Carkeek was a keen amateur astronomer, and built a small observatory out of tōtara and hand-made iron nails for his two telescopes. He worked alone, supplying meteorological observations to the local newspaper, and observing Jupiter's satellites, lunar eclipses, and moon culminations. In early March 1871 the observatory was well established, as The Nelson Examiner and New Zealand Chronicle noted:The stream which comes from the Rimutaka [Mountains], forms the eastern boundary of Mr. Carkeek’s garden. This rose so high as to flood the house, in which there was at one time nearly three feet of water ... Mr.

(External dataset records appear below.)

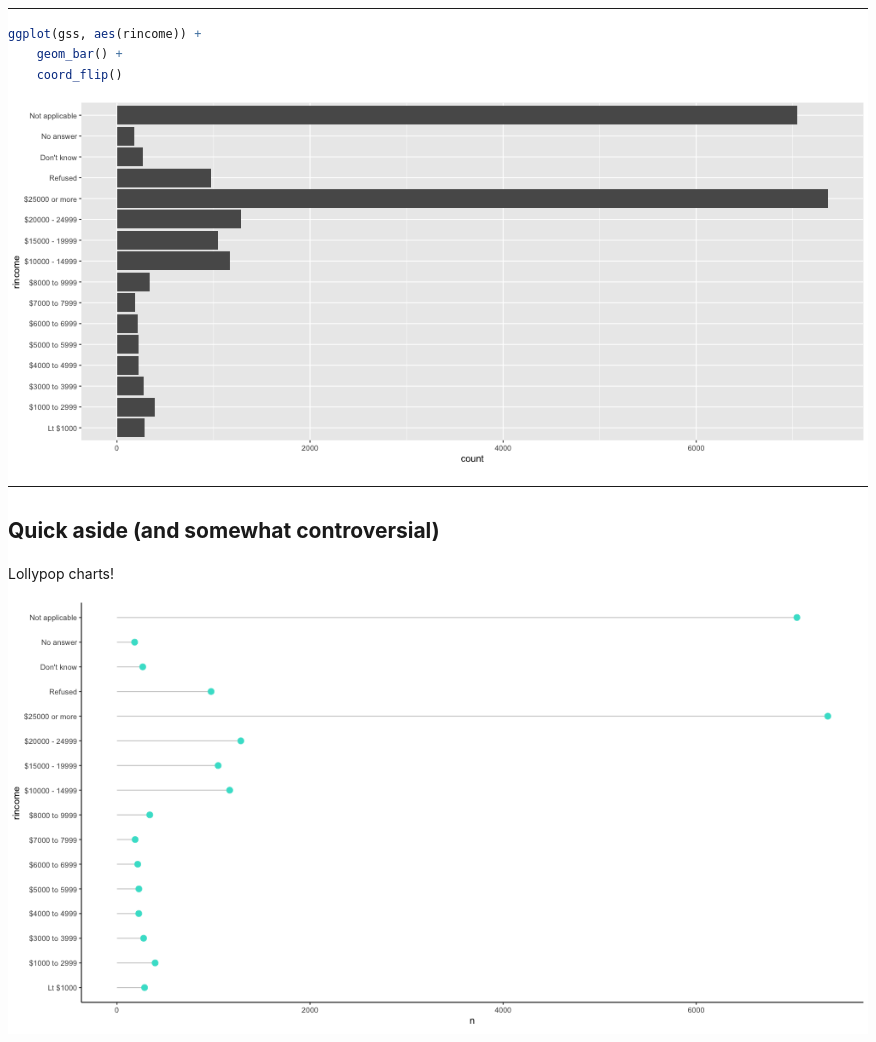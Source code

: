 ----

```r
ggplot(gss, aes(rincome)) +
	geom_bar() +
	coord_flip()
```

![plot of chunk plot6](assets/fig/plot6-1.png)

----
## Quick aside (and somewhat controversial)
Lollypop charts!

![plot of chunk plot7_eval](assets/fig/plot7_eval-1.png)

Carkeek had just had his observatory refitted, and shelves with valuable books raised from the floor, the outsides of which became covered with mud, but fortunately the insides are very little damaged. The garden has a great deal of mud left upon it ...Both English and American astronomical groups visited New Zealand to observe the 1874 transit of Venus, and Carkeek's observatory was mentioned as one facility that might be used, but he did not in the end participate.

The partly ruined building still remains, and is New Zealand's oldest surviving observatory. After his death in 1878 his chattels and livestock were auctioned on 17 December of that year, but the auction notice did not mention telescopes or astronomy books. What happened to his "numerous valuable notes and observations", promised to the Wairarapa Standard just weeks before he died, is unknown. The historic importance of the observatory was not realised for over a century, but on 26 June 2020 Heritage New Zealand added it to the Heritage List as a Category I historic place.